Buffering issues addressed

  1. Overshoot (fixes Avoid reading beyond the IEND chunk #531): Standard BufReader can overshoot and read past the IEND chunk boundary. This fix is needed to support decoding concatenated images from a single stream (simulated in Skia's Codec_end test), where the stream must be left positioned exactly at the end of the first image's IEND chunk for subsequent decodes to work.
  2. Blocking reads from pipe-like inputs: When decoding PNGs from blocking, non-seekable inputs (like pipes), standard buffering (e.g., standard BufReader's 8KB refills) causes JNI/Skia layers to greedily request more bytes. Once the PNG data is fully consumed, the JNI loop calls read() again to satisfy the remaining buffer capacity, causing it to block indefinitely. This is highlighted by a timeout failure in AOSP CTS testDecodePngFromPipe test.

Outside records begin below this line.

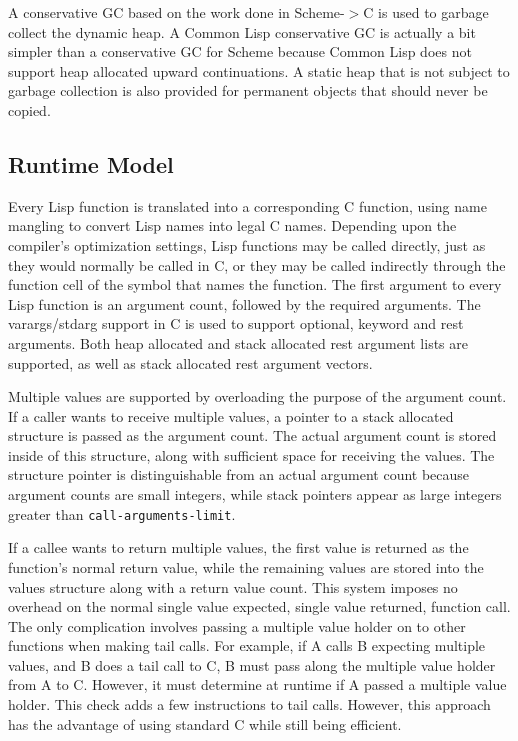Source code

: A conservative GC based on the work done in Scheme-$>$C \cite{gc1} is used to
garbage collect the dynamic heap. A Common Lisp conservative GC is
actually a bit simpler than a conservative GC for Scheme because
Common Lisp does not support heap allocated upward continuations.  A static
heap that is not subject to garbage collection is also provided for
permanent objects that should never be copied.

\subsection{Runtime Model}

Every Lisp function is translated into a corresponding C function,
using name mangling to convert Lisp names into legal C names.
Depending upon the compiler's optimization settings, Lisp functions
may be called directly, just as they would normally be called in C, or
they may be called indirectly through the function cell of the symbol
that names the function. The first argument to every Lisp function is
an argument count, followed by the required arguments.  The
varargs/stdarg support in C is used to support optional, keyword
and rest arguments. Both heap allocated and stack
allocated rest argument lists are supported, as well as stack
allocated rest argument vectors.

Multiple values are supported by overloading the purpose of the
argument count. If a caller wants to receive multiple values, a pointer
to a stack allocated structure is passed as the argument count. The
actual argument count is stored inside of this structure, along with
sufficient space for receiving the values. The structure pointer is
distinguishable from an actual argument count because argument counts
are small integers, while stack pointers appear as large integers
greater than {\tt call-arguments-limit}.

If a callee wants to return multiple values, the first value is
returned as the function's normal return value, while the remaining
values are stored into the values structure along with a return value
count.  This system imposes no overhead on the normal single value
expected, single value returned, function call. The only complication
involves passing a multiple value holder on to other functions when
making tail calls.  For example, if A calls B expecting multiple
values, and B does a tail call to C, B must pass along the multiple
value holder from A to C.  However, it must determine at runtime if A
passed a multiple value holder. This check adds a few instructions to
tail calls. However, this approach has the advantage of using standard
C while still being efficient.

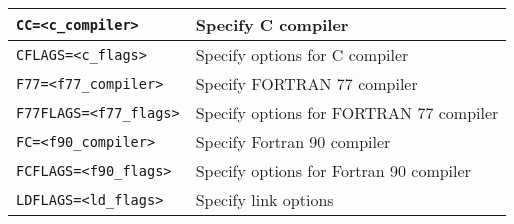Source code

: \documentclass[a4paper]{article}
\begin{document}
\begin{table}[htbp]
\begin{center}
\begin{tabular}{|l|l|}
\verb+CC=<c_compiler>+   & Specify C compiler\\ \hline
\verb+CFLAGS=<c_flags>+    & Specify options for C compiler\\ \hline
\verb+F77=<f77_compiler>+    & Specify FORTRAN 77 compiler\\ \hline
\verb+F77FLAGS=<f77_flags>+    & Specify options for FORTRAN 77 compiler\\ \hline
\verb+FC=<f90_compiler>+    & Specify Fortran 90 compiler\\ \hline
\verb+FCFLAGS=<f90_flags>+    & Specify options for Fortran 90 compiler\\ \hline
\verb+LDFLAGS=<ld_flags>+    & Specify link options\\ \hline
\end{tabular}
\end{center}
\end{table}
\end{document}
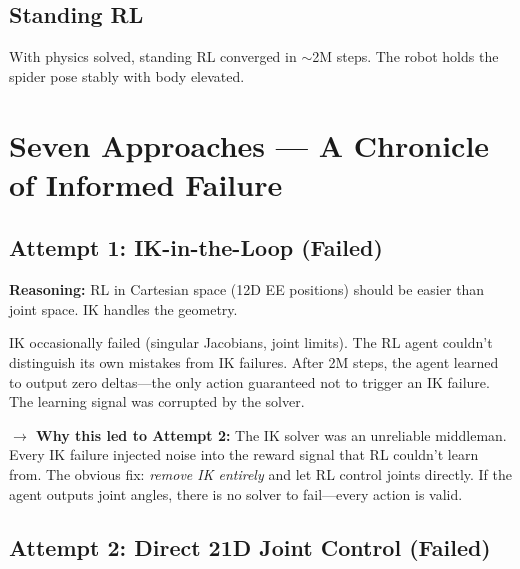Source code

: \documentclass[11pt, a4paper]{article}
\begin{document}
\subsection{Standing RL}

With physics solved, standing RL converged in $\sim$2M steps. The robot holds the spider pose stably with body elevated.


\section{Seven Approaches --- A Chronicle of Informed Failure}
\label{sec:approaches}

\subsection{Attempt 1: IK-in-the-Loop (Failed)}

\textbf{Reasoning:} RL in Cartesian space (12D EE positions) should be easier than joint space. IK handles the geometry.

\begin{failbox}
IK occasionally failed (singular Jacobians, joint limits). The RL agent couldn't distinguish its own mistakes from IK failures. After 2M steps, the agent learned to output zero deltas---the only action guaranteed not to trigger an IK failure. The learning signal was corrupted by the solver.
\end{failbox}

\noindent\textcolor{accentpurple}{\textbf{$\rightarrow$ Why this led to Attempt 2:}} The IK solver was an unreliable middleman. Every IK failure injected noise into the reward signal that RL couldn't learn from. The obvious fix: \textit{remove IK entirely} and let RL control joints directly. If the agent outputs joint angles, there is no solver to fail---every action is valid.

\subsection{Attempt 2: Direct 21D Joint Control (Failed)}
\end{document}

Seek vs limited reads approach

Although issue 1 (overshoot) could theoretically be resolved by seeking backward to the correct boundary after a read that's too wide, this approach does not seem adequate for issue 2 because pipes are not genuinely seekable.

The AOSP CTS test deadlock occurs because the main test thread retains an open reference to the pipe's writeFd even after the writeThread closes the FileOutputStream, preventing the pipe from naturally closing and returning EOF. Theoretically, we could fix the test by closing writeFd in the main thread, but that would only hide a deeper production issue: if a standard decoder eagerly over-reads on an open, blocking stream (where the writer remains alive), the read blocks the entire decode thread indefinitely even after the image has been fully received.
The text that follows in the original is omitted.